The F-35 will never be able to fly low and slow like the A-10...
Some variants can hover but that is a completely different flight characteristic.
Oh believe me, I'm a huge A-10 fan. I kinda just want them transferred to the Army so that the military keeps them around longer. The point I was trying to make though was that the Air Force does have a number of different planes that have overlapping roles.
-For some A2G roles, you need a plane to come in and drop a few bombs on a fixed or spotted position that the enemy is hiding or holding out in, or an armored target that can be spotted by either someone on the ground or from the sky. Any plane that can drop precision guidance ordinance can do that job very well, and the cheaper they can do it, the better.

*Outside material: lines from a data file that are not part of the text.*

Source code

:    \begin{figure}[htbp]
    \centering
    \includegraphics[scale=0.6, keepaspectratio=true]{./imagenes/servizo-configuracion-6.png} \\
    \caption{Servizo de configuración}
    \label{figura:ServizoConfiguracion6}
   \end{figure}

-Some A2G roles have more fluid battle lines, and this is where the A-10 does a better job; it can fly low and slow to identify these targets while they're moving about and engage accordingly. They call these "Attack" planes for a reason, because they enter battlefields and attack accordingly without necessarily having ground spotters to give them targets.
-Then there are A2G roles like the B1B is doing in the Ramadi campaign where you have an entire army on the ground calling targets. They did that in the Kobani campaign too and it was devastating to ISIS. The US military will also sometimes keep a bomber air born and fly from target to target dropping their ordinance, but bombers are only cost efficient if there are lots of things to bomb. They did this in Afghanistan where they just kept a B1B flying at all times and it would fly from target to target dropping its ordinance.

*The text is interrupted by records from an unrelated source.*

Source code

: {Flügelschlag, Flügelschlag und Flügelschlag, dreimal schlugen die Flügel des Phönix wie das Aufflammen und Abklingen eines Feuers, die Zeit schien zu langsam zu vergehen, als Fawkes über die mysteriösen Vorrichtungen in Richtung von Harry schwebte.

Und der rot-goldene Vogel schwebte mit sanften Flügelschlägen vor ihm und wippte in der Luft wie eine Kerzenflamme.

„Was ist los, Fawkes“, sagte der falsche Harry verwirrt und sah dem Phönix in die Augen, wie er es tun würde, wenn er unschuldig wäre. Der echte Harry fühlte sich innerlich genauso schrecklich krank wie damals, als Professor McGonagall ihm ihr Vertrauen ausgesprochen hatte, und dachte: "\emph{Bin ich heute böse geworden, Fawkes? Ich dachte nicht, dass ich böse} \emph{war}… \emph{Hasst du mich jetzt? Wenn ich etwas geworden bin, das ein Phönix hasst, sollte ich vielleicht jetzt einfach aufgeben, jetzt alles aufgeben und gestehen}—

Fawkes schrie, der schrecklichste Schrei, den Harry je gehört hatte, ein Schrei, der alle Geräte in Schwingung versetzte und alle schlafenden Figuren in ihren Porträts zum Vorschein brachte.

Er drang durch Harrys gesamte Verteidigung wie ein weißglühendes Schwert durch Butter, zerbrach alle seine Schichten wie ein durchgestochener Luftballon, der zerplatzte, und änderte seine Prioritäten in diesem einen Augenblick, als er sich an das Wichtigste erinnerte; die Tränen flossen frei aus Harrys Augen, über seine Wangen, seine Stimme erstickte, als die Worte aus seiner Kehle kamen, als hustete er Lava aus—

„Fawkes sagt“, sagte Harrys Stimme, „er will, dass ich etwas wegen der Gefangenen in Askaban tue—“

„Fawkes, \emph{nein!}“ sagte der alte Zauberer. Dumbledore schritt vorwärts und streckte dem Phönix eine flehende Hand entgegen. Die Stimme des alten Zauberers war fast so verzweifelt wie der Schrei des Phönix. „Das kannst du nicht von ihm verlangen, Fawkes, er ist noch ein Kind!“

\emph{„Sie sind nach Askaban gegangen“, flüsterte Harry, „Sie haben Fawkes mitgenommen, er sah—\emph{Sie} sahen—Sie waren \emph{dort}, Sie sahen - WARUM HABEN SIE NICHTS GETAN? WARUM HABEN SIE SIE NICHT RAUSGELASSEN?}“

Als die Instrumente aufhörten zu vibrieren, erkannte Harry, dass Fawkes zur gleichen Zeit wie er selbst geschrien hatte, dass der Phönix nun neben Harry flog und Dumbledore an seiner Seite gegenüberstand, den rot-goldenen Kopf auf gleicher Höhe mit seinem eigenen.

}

-There are also A2G roles that require stealth. For instance, when entering a battlefield with known radar positions, the US military will go in with full electronic warfare and stealth bombers and wipe out an enemy's air defenses.
I think the idea for the F-35 is to bridge the gap between "Attack" roles and standard bomb trucks. While the F-35 cannot loiter and fly low like the A-10 can, it supposedly can do a very good job of identifying and tracking targets, even infantry, with its electronics package, allowing the plane to bomb with much greater clarity of what it's seeing on the ground (in a way we haven't seen with 4th generation fighters), and do so from a higher, safer altitude. Attack planes are extremely effective at what they do, but it's a very dangerous job. If you can do the job just as effectively, yet more safely with an F-35, then it becomes a harder thing to argue keeping the A-10's around, because these planes certainly do take battle damage when they're engaging targets.
We'll see how good it is once the trials go underway I guess.